Lo siguiente fue prologar una edición del Tratado de Murena (Editorial Trotta, Madrid 2022), gracias a la cual se ha incorporado a la literatura jurídica en circulación actual, después de transcurridos 268 años de su aparición original.

En su prólogo, el profesor Ibañez refiere el contexto en Nápoles, gobernado por los Borbones después del virreinato austriaco, en detalle la situación judicial imperante con una destacada presencia de la Iglesia; y un breve recuento biográfico del jurisconsulto Massimiliano Murera, cuya productiva existencia llegó apenas a los 53 años, donde precisa su idea de la jurisdicción y su modelo de juez.

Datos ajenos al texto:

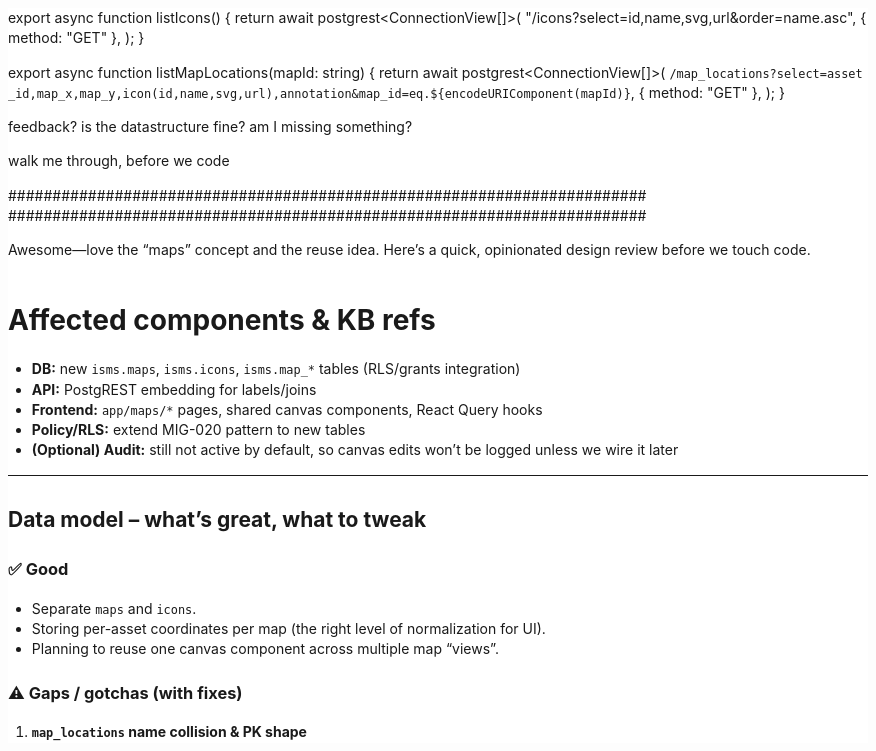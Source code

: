 export async function listIcons() { 
  return await postgrest<ConnectionView[]>(
    "/icons?select=id,name,svg,url&order=name.asc",
    { method: "GET" },
  );
}

export async function listMapLocations(mapId: string) {
  return await postgrest<ConnectionView[]>(
    `/map_locations?select=asset_id,map_x,map_y,icon(id,name,svg,url),annotation&map_id=eq.${encodeURIComponent(mapId)}`,
    { method: "GET" },
  );
}

feedback?
is the datastructure fine?
am I missing something?

walk me through, before we code
 



########################################################################
########################################################################




Awesome—love the “maps” concept and the reuse idea. Here’s a quick, opinionated design review before we touch code.

# Affected components & KB refs

* **DB:** new `isms.maps`, `isms.icons`, `isms.map_*` tables (RLS/grants integration)
* **API:** PostgREST embedding for labels/joins
* **Frontend:** `app/maps/*` pages, shared canvas components, React Query hooks
* **Policy/RLS:** extend MIG-020 pattern to new tables
* **(Optional) Audit:** still not active by default, so canvas edits won’t be logged unless we wire it later

---

## Data model – what’s great, what to tweak

### ✅ Good

* Separate `maps` and `icons`.
* Storing per-asset coordinates per map (the right level of normalization for UI).
* Planning to reuse one canvas component across multiple map “views”.

### ⚠️ Gaps / gotchas (with fixes)

1. **`map_locations` name collision & PK shape**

En un apretado resumen, señala los puntos más interesantes del “pequeño Tratado”. Identifica, por ejemplo, el papel central de una correcta administración de justicia en el mantenimiento de “la paz y la tranquilidad de los hombres y la salud del Estado, al que los buenos jueces facilitan grandes bienes”, de ahí la propuesta de Murena de atender exclusivamente “al mérito”, es decir, la máxima objetividad en la valoración de “la intrepidez, un espíritu igual, el conocimiento de las leyes, fundado sobre la buena filosofía” que, entiende, son las cualidades que habrían de lucir los futuros titulares de cargos judiciales. Y su afirmación: nunca tendrían que darse “por favor”, oponiéndose más todavía, a la comercialización de los oficios judiciales.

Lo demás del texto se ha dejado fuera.